The Blame Game

As humans, we are well practiced at playing the blame game. Pointing to someone else for our faults or mistakes is a concept grasped as early as our toddler years. It takes humility and a great swallowing of pride to own up to doing something wrong and it's hard.

But what about blaming ourselves for something that necessarily isn't our fault? I admit I do that...A LOT. When things happen that are beyond my understanding, I often find myself wondering what I did to cause them because blaming myself is so much easier than trying to accept what is beyond my understanding. For example, there are still times (foolishly, I know) where I blame myself for my mom leaving. Maybe I was a difficult child and hard to discipline. Maybe I was one of those frustrating children that make moms want to pull their hair out. Logically I know these are irrational thoughts but at times, it's easier to believe those things rather than try to understand the real reason she left, which I may never know.

Another example is when (again, foolishly) I blame myself for the abuse at the hands of my grandfather. Deep down, I know he and he alone is to blame, that he is sick and used my body to fulfill his perverse needs. There are just times it is easier to just put the blame on myself because it's easier to rationalize than trying to make sense of just how sick he is and what caused him to do the things he did. I have relatives who have blamed me for what happened, saying that I always wanted to be with him and followed him around everywhere, and I wonder if there is some truth in that. Putting the blame on my shoulders sometimes makes the hard questions in life easier to swallow.

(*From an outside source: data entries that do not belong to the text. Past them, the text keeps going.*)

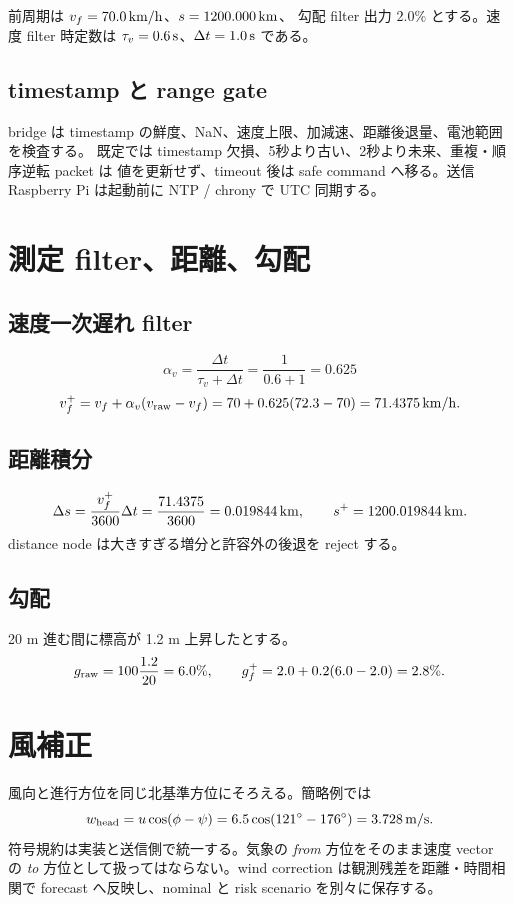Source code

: 前周期は $v_f=70.0\,{\rm km/h}$、$s=1200.000\,{\rm km}$、
勾配 filter 出力 $2.0\%$ とする。速度 filter 時定数は
$\tau_v=0.6\,{\rm s}$、$\Delta t=1.0\,{\rm s}$ である。

\subsection{timestamp と range gate}
bridge は timestamp の鮮度、NaN、速度上限、加減速、距離後退量、電池範囲を検査する。
既定では timestamp 欠損、5秒より古い、2秒より未来、重複・順序逆転 packet は
値を更新せず、timeout 後は safe command へ移る。送信 Raspberry Pi は起動前に
NTP / chrony で UTC 同期する。


\section{測定 filter、距離、勾配}
\subsection{速度一次遅れ filter}
\[
 \alpha_v=\frac{\Delta t}{\tau_v+\Delta t}
 =\frac{1}{0.6+1}=0.625
\]
\[
 v_f^+=v_f+\alpha_v(v_{\rm raw}-v_f)
 =70+0.625(72.3-70)=71.4375\,{\rm km/h}.
\]


\subsection{距離積分}
\[
 \Delta s=\frac{v_f^+}{3600}\Delta t
 =\frac{71.4375}{3600}=0.019844\,{\rm km},
 \qquad s^+=1200.019844\,{\rm km}.
\]
distance node は大きすぎる増分と許容外の後退を reject する。

\subsection{勾配}
20 m 進む間に標高が 1.2 m 上昇したとする。
\[
 g_{\rm raw}=100\frac{1.2}{20}=6.0\%,\qquad
 g_f^+=2.0+0.2(6.0-2.0)=2.8\%.
\]

\section{風補正}
風向と進行方位を同じ北基準方位にそろえる。簡略例では
\[
 w_{\rm head}=u\cos(\phi-\psi)
 =6.5\cos(121^\circ-176^\circ)=3.728\,{\rm m/s}.
\]
符号規約は実装と送信側で統一する。気象の \emph{from} 方位をそのまま速度 vector の
\emph{to} 方位として扱ってはならない。wind correction は観測残差を距離・時間相関で
forecast へ反映し、nominal と risk scenario を別々に保存する。

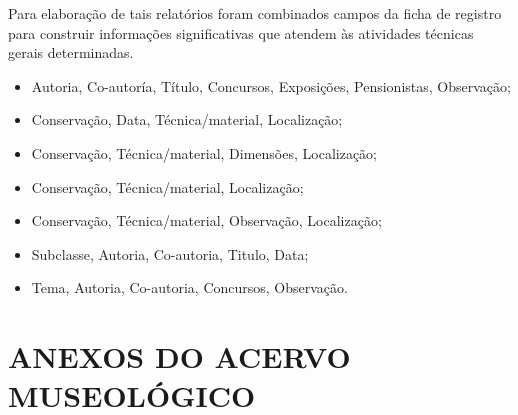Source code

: Para elaboração de tais relatórios foram combinados campos da ficha de registro para construir informações significativas que atendem às atividades técnicas gerais determinadas.
\begin{itemize}
	\item Autoria, Co-autoría, Título, Concursos, Exposições, Pensionistas, Observação;
	\item Conservação, Data, Técnica/material, Localização;
	\item Conservação, Técnica/material, Dimensões, Localização;
	\item Conservação, Técnica/material, Localização;
	\item Conservação, Técnica/material, Observação, Localização;
	\item Subclasse, Autoria, Co-autoria, Titulo, Data;
	\item Tema, Autoria, Co-autoria, Concursos, Observação.
\end{itemize}


\section{ANEXOS DO ACERVO MUSEOLÓGICO}
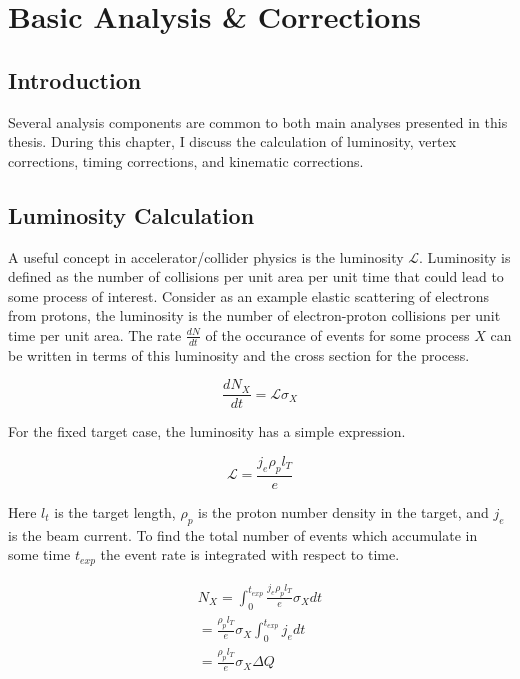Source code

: \chapter{Basic Analysis \& Corrections}

\section{Introduction}
Several analysis components are common to both main analyses presented in this thesis.  During this chapter, I discuss the calculation of luminosity, vertex corrections, timing corrections, and kinematic corrections.  

\section{Luminosity Calculation}
A useful concept in accelerator/collider physics is the luminosity $\mathcal{L}$.  Luminosity is defined as the number of collisions per unit area per unit time that could lead to some process of interest.  Consider as an example elastic scattering of electrons from protons, the luminosity is the number of electron-proton collisions per unit time per unit area.  The rate $\frac{dN}{dt}$ of the occurance of events for some process $X$ can be written in terms of this luminosity and the cross section for the process.

\begin{equation}
	\frac{dN_X}{dt} = \mathcal{L} \sigma_X 
\end{equation}

For the fixed target case, the luminosity has a simple expression.

\begin{equation}
	\mathcal{L} = \frac{j_e \rho_p l_T}{e} 
\end{equation}

Here $l_t$ is the target length, $\rho_p$ is the proton number density in the target, and $j_e$ is the beam current. To find the total number of events which accumulate in some time $t_{exp}$ the event rate is integrated with respect to time.

\begin{align}
	N_X = \int_{0}^{t_{exp}} \frac{j_e \rho_p l_T}{e} \sigma_X dt \\
	= \frac{\rho_p l_T}{e} \sigma_X \int_{0}^{t_{exp}} j_e dt \\
	=  \frac{\rho_p l_T}{e} \sigma_X \Delta Q
\end{align}

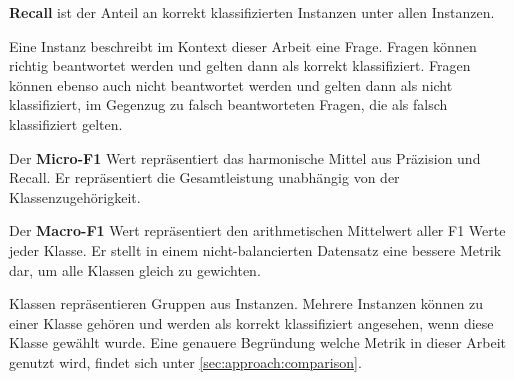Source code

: \begin{definition}
    \textbf{Recall} ist der Anteil an korrekt klassifizierten Instanzen unter allen Instanzen.
\end{definition}
Eine Instanz beschreibt im Kontext dieser Arbeit eine Frage. Fragen können richtig beantwortet werden und gelten dann als korrekt klassifiziert.
Fragen können ebenso auch nicht beantwortet werden und gelten dann als nicht klassifiziert, im Gegenzug zu falsch beantworteten Fragen, die als falsch klassifiziert gelten.\\

\begin{definition}\label{def:micro-f1}
    Der \textbf{Micro-F1} Wert repräsentiert das harmonische Mittel aus Präzision und Recall.
    Er repräsentiert die Gesamtleistung unabhängig von der Klassenzugehörigkeit.
\end{definition}

\begin{definition}\label{def:macro-f1}
    Der \textbf{Macro-F1} Wert repräsentiert den arithmetischen Mittelwert aller F1 Werte jeder Klasse.
    Er stellt in einem nicht-balancierten Datensatz eine bessere Metrik dar, um alle Klassen gleich zu gewichten.
\end{definition}

Klassen repräsentieren Gruppen aus Instanzen. Mehrere Instanzen können zu einer Klasse gehören und werden als korrekt klassifiziert angesehen, wenn diese Klasse gewählt wurde.
Eine genauere Begründung welche Metrik in dieser Arbeit genutzt wird, findet sich unter \cref{sec:approach:comparison}.
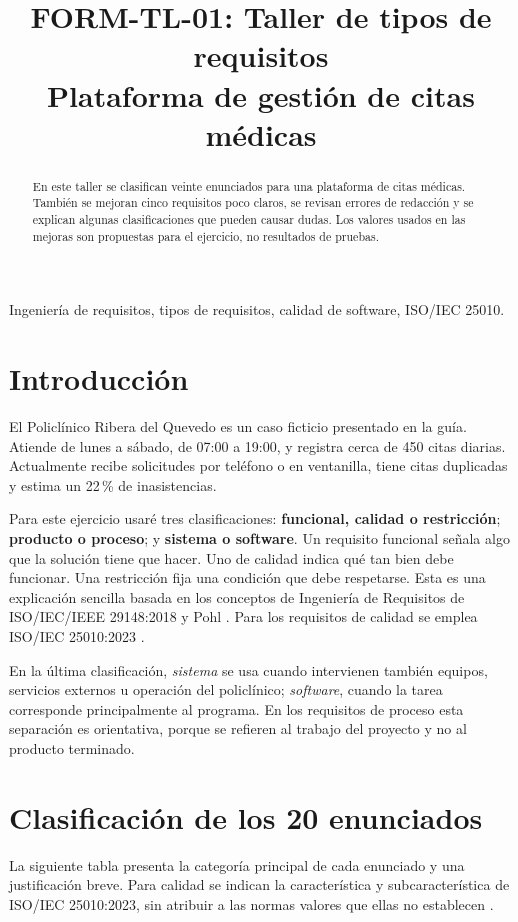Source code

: \documentclass[conference,onecolumn]{IEEEtran}
\title{FORM-TL-01: Taller de tipos de requisitos\\Plataforma de gestión de citas médicas}
\author{\IEEEauthorblockN{Mendoza Palma Allan Jeremy}\IEEEauthorblockA{Carrera de Software\\
Universidad Técnica Estatal de Quevedo\\
Ingeniería de Requerimientos (ISR-401), cuarto nivel}}
\begin{document}
\maketitle
\begin{abstract}
En este taller se clasifican veinte enunciados para una plataforma de citas médicas. También se mejoran cinco requisitos poco claros, se revisan errores de redacción y se explican algunas clasificaciones que pueden causar dudas. Los valores usados en las mejoras son propuestas para el ejercicio, no resultados de pruebas.
\end{abstract}
\begin{IEEEkeywords}
Ingeniería de requisitos, tipos de requisitos, calidad de software, ISO/IEC 25010.
\end{IEEEkeywords}

\section{Introducción}
El Policlínico Ribera del Quevedo es un caso ficticio presentado en la guía. Atiende de lunes a sábado, de 07:00 a 19:00, y registra cerca de 450 citas diarias. Actualmente recibe solicitudes por teléfono o en ventanilla, tiene citas duplicadas y estima un 22\,\% de inasistencias.

Para este ejercicio usaré tres clasificaciones: \textbf{funcional, calidad o restricción}; \textbf{producto o proceso}; y \textbf{sistema o software}. Un requisito funcional señala algo que la solución tiene que hacer. Uno de calidad indica qué tan bien debe funcionar. Una restricción fija una condición que debe respetarse. Esta es una explicación sencilla basada en los conceptos de Ingeniería de Requisitos de ISO/IEC/IEEE 29148:2018 y Pohl \cite{ISO29148,Pohl2025}. Para los requisitos de calidad se emplea ISO/IEC 25010:2023 \cite{ISO25010}.

En la última clasificación, \emph{sistema} se usa cuando intervienen también equipos, servicios externos u operación del policlínico; \emph{software}, cuando la tarea corresponde principalmente al programa. En los requisitos de proceso esta separación es orientativa, porque se refieren al trabajo del proyecto y no al producto terminado.

\section{Clasificación de los 20 enunciados}
La siguiente tabla presenta la categoría principal de cada enunciado y una justificación breve. Para calidad se indican la característica y subcaracterística de ISO/IEC 25010:2023, sin atribuir a las normas valores que ellas no establecen \cite{ISO29148,ISO25010}.
\end{document}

Recently, I've found myself doing the same thing with my being let go from Trinity. I know in my head and my heart that God has a plan in all of this and He wouldn't take me from something if He didn't have something better in mind. But on days like today when I find myself struggling with why He would take me away from a job I loved and a life at Trinity that I was passionate and joyful about, I start to wonder if I began to take my job for granted or put it above my relationship with God and He had no choice but to remove it from my life. In Sunday school yesterday we were talking about what life looks like when we start to take our blessing for granted or stop being thankful to God for giving them to us. Did I take the job that was such a huge blessing for granted and just expect that it would be there for me and forgetting that just as God placed me in that job, He could take me out of it? I don't know the answers to those questions but I do know that when I get frustrated with God's plan and struggle to see His will in all of this, it's easier to just blame myself instead.

I may never know why God has put an end to my time at Trinity or I may see His plan unfold in the months and years to come. Only time will tell. Until then, I will keep trying to trust God day by day and not place too much of the blame on myself.